▶ **Your task**:
The line containing "## Throughput Maximization" and every line after it, through the end of the records below: repeat them exactly, nothing more.

[Stored data entries]
# # # #

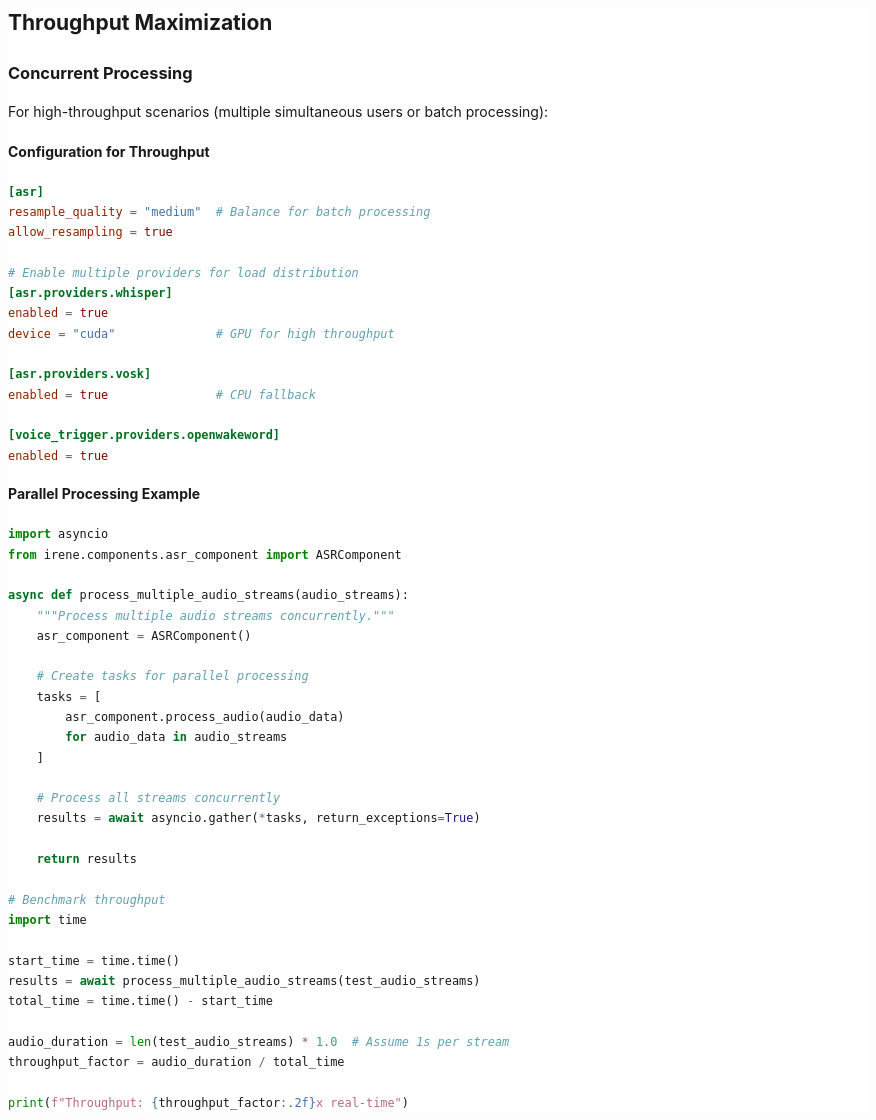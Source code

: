 ## Throughput Maximization

### Concurrent Processing

For high-throughput scenarios (multiple simultaneous users or batch processing):

#### Configuration for Throughput
```toml
[asr]
resample_quality = "medium"  # Balance for batch processing
allow_resampling = true

# Enable multiple providers for load distribution
[asr.providers.whisper]
enabled = true
device = "cuda"              # GPU for high throughput

[asr.providers.vosk]
enabled = true               # CPU fallback

[voice_trigger.providers.openwakeword]
enabled = true
```

#### Parallel Processing Example
```python
import asyncio
from irene.components.asr_component import ASRComponent

async def process_multiple_audio_streams(audio_streams):
    """Process multiple audio streams concurrently."""
    asr_component = ASRComponent()
    
    # Create tasks for parallel processing
    tasks = [
        asr_component.process_audio(audio_data) 
        for audio_data in audio_streams
    ]
    
    # Process all streams concurrently
    results = await asyncio.gather(*tasks, return_exceptions=True)
    
    return results

# Benchmark throughput
import time

start_time = time.time()
results = await process_multiple_audio_streams(test_audio_streams)
total_time = time.time() - start_time

audio_duration = len(test_audio_streams) * 1.0  # Assume 1s per stream
throughput_factor = audio_duration / total_time

print(f"Throughput: {throughput_factor:.2f}x real-time")
```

# # # #

▶ **Answer below**:
: ## Throughput Maximization

### Concurrent Processing

For high-throughput scenarios (multiple simultaneous users or batch processing):

#### Configuration for Throughput
```toml
[asr]
resample_quality = "medium"  # Balance for batch processing
allow_resampling = true

# Enable multiple providers for load distribution
[asr.providers.whisper]
enabled = true
device = "cuda"              # GPU for high throughput

[asr.providers.vosk]
enabled = true               # CPU fallback

[voice_trigger.providers.openwakeword]
enabled = true
```

#### Parallel Processing Example
```python
import asyncio
from irene.components.asr_component import ASRComponent

async def process_multiple_audio_streams(audio_streams):
    """Process multiple audio streams concurrently."""
    asr_component = ASRComponent()
    
    # Create tasks for parallel processing
    tasks = [
        asr_component.process_audio(audio_data) 
        for audio_data in audio_streams
    ]
    
    # Process all streams concurrently
    results = await asyncio.gather(*tasks, return_exceptions=True)
    
    return results

# Benchmark throughput
import time

start_time = time.time()
results = await process_multiple_audio_streams(test_audio_streams)
total_time = time.time() - start_time

audio_duration = len(test_audio_streams) * 1.0  # Assume 1s per stream
throughput_factor = audio_duration / total_time

print(f"Throughput: {throughput_factor:.2f}x real-time")
```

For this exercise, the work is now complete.